Por el lado de los individuos, esta ensoñación exime al ciudadano de la obediencia a la ley que le disgusta, legitimándole para cuestionar la legalidad a cada instante y exigir su revisión permanente, en un procedimiento legislativo siempre abierto e inacabado. Porque no se trata sólo de la democracia directa, sino también de la democracia instantánea, en la que las generaciones vivas –del momento exacto y preciso– se imponen sin consideración alguna a la obra de las generaciones muertas.

Por el lado de los gobernantes, el efecto de esa fantasía es, entre otros, el de la tentación de la irresponsabilidad, como demuestra el renovado entusiasmo por el referéndum, institución que en la práctica de los últimos tiempos se ha pervertido como un instrumento que, o bien permite al gobernante hacer dejación de su obligación de decidir, o bien se utiliza para resolver cuestiones que, por su complejidad, no son accesibles a la alternativa simplista y binaria característica del referéndum, ni, en razón de su gravedad y transcendencia, se avienen a las soluciones irreversibles. Y, sin embargo, prisionero del instante y de la algarabía que ha ocupado el lugar de la vieja opinión pública, el gobernante se convierte en víctima propicia de la ilusión de la voz del pueblo, incurriendo torpemente en la tentación de darle la palabra. Con ello traslada la responsabilidad de decidir a quien no puede ser responsable del perjuicio que eventualmente resulte de lo decidido; ni siquiera cuando quienes más sufren las consecuencias de la decisión son aquéllos que han sido confundidos con el pueblo.

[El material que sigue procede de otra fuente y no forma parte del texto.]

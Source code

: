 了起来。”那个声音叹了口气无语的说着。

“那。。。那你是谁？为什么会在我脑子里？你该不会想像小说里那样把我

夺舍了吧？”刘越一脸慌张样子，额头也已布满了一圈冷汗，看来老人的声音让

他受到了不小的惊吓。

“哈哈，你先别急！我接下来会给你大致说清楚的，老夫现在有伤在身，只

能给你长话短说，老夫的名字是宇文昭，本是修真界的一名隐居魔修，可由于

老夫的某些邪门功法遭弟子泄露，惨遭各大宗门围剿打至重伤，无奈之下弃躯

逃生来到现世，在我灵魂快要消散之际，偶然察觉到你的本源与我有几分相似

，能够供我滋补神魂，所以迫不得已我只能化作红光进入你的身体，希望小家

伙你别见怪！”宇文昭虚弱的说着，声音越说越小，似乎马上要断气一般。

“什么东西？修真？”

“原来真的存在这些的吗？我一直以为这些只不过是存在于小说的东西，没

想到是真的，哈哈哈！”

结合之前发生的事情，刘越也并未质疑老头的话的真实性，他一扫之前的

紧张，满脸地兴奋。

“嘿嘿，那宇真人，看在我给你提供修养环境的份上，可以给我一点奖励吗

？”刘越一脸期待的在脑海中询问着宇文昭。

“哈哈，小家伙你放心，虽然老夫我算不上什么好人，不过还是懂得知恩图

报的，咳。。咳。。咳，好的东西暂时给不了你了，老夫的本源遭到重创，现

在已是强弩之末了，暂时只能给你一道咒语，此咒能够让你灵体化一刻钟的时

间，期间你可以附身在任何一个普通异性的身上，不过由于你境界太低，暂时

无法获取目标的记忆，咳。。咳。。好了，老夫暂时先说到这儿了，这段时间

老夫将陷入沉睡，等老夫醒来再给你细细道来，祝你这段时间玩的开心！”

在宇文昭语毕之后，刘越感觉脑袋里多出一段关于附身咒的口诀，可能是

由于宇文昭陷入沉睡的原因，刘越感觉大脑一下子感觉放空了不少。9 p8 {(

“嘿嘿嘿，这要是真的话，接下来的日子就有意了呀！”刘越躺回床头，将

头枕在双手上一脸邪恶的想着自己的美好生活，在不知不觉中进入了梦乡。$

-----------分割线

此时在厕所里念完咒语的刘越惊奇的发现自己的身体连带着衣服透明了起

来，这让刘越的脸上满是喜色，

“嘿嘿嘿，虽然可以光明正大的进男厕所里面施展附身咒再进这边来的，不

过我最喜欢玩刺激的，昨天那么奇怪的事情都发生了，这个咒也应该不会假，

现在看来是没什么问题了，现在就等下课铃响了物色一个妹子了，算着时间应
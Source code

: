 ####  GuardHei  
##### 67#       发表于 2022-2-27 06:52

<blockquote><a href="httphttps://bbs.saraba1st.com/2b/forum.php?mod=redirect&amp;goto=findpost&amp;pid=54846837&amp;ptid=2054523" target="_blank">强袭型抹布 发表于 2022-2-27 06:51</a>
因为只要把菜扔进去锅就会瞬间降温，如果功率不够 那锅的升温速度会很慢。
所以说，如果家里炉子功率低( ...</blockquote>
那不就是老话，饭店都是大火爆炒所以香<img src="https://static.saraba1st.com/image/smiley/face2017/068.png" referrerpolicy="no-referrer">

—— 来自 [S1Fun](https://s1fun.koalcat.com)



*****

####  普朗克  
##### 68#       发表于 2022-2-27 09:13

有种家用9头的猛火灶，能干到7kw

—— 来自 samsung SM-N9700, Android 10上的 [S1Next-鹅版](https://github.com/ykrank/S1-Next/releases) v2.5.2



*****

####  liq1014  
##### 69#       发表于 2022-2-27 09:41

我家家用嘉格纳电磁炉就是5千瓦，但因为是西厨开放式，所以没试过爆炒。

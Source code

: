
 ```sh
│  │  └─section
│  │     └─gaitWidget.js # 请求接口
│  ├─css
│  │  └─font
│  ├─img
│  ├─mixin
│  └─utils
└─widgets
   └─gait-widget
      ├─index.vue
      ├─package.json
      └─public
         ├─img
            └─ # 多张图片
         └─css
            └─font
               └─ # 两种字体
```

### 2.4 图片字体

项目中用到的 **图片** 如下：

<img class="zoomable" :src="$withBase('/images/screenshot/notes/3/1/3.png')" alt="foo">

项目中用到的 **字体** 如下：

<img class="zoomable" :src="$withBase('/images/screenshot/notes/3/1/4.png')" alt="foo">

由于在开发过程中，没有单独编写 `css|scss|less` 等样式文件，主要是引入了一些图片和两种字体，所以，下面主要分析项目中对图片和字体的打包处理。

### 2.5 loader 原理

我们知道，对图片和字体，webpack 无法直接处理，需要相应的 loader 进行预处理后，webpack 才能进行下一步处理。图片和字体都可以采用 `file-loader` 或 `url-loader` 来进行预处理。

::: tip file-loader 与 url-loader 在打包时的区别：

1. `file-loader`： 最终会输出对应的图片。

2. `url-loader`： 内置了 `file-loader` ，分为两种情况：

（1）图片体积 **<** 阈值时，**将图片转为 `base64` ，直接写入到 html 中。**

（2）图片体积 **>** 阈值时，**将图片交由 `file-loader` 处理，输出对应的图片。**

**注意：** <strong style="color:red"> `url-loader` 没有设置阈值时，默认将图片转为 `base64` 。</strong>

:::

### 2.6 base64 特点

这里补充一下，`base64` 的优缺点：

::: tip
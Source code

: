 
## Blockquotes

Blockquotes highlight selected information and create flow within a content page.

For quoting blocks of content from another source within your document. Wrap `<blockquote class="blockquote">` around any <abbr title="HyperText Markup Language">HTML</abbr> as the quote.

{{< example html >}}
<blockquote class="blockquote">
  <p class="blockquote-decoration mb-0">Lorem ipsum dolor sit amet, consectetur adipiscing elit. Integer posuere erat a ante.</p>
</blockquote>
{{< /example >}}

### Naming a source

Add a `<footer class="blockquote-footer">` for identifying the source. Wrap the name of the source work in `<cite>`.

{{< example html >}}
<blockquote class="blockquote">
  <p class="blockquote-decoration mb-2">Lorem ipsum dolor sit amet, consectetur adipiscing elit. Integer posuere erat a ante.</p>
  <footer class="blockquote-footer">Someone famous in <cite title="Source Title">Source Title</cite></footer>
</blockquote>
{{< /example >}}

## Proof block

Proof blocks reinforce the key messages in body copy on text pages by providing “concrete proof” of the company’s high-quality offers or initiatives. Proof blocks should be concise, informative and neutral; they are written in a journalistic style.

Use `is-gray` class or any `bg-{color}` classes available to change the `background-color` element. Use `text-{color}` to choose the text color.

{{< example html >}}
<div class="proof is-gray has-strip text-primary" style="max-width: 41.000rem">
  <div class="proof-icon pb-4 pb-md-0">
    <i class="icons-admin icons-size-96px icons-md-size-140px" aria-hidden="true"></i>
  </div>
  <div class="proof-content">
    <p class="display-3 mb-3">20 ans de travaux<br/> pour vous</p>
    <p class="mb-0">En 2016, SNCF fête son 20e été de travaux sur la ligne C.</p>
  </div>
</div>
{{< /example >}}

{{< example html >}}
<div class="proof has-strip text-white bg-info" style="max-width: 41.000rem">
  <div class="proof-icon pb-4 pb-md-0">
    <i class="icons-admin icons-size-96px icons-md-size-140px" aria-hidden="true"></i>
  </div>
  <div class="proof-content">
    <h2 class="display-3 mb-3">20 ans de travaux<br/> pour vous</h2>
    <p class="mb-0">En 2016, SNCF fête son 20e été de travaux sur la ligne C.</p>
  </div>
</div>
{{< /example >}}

La crisis del parlamentarismo es hoy, en definitiva, la crisis de la legalidad, lo que supone que no sólo se pone en riesgo una forma específica de creación de la voluntad del Estado, sino la existencia del Estado mismo, que, o es sujeción obediente a la voluntad objetivada en el ordenamiento, o se diluye en los rigores de la pura causalidad natural y, por tanto, en el imperio de la fuerza ingobernable.

II.

La reconstrucción del mito democrático afecta también a los actores privilegiados de la democracia parlamentaria, los partidos políticos. Una de las grandes paradojas de la democracia –una de tantas– es que los partidos políticos, inexcusables para su realización práctica, son estructuralmente reacios a la lógica democrática. Sin embargo, es justamente su marcada pulsión autocrática la que hace posible la configuración de su identidad ideológica y la definición racional de su estrategia política, condiciones necesarias para cumplir con su cometido de contribuir a la formación de la voluntad general.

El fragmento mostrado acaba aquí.